WHAT YOU SHOULD DO: Tally the lines in the records below that contain "parameter" and return only the result.

PROVIDED RECORDS:
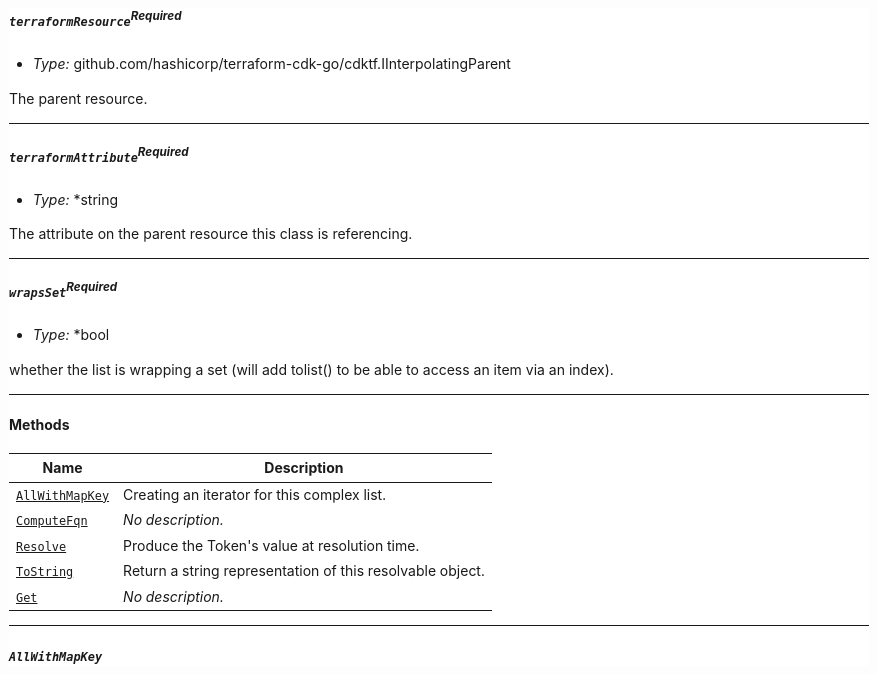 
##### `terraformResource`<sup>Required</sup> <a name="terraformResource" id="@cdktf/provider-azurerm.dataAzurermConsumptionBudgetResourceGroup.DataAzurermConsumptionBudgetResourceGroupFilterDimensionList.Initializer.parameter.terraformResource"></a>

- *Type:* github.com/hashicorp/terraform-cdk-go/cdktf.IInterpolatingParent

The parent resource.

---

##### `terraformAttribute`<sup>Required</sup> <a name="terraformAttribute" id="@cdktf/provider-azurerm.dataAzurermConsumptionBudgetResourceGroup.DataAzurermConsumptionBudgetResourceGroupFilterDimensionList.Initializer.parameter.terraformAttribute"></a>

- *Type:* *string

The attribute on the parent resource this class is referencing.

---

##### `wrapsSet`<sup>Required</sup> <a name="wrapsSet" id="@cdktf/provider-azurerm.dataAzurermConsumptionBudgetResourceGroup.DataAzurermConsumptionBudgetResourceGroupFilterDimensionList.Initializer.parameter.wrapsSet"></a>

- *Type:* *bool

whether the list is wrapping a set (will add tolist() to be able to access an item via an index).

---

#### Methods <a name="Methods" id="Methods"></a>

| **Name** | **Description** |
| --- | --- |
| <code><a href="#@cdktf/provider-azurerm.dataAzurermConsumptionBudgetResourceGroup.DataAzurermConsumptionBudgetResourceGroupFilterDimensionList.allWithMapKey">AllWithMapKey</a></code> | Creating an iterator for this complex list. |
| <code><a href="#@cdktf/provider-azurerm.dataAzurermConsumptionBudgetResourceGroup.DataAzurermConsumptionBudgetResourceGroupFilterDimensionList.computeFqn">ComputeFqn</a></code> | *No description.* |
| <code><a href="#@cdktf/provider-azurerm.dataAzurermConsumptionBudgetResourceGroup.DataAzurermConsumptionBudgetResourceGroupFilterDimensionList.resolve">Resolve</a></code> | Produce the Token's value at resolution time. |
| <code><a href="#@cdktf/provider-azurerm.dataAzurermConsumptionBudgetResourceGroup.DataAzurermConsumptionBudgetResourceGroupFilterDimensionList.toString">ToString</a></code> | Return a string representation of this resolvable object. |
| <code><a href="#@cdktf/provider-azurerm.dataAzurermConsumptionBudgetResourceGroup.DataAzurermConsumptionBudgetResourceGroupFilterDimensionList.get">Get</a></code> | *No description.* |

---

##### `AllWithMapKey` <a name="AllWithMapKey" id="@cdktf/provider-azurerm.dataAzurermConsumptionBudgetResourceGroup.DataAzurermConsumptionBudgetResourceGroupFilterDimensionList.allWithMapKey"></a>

TASK ANSWER: 3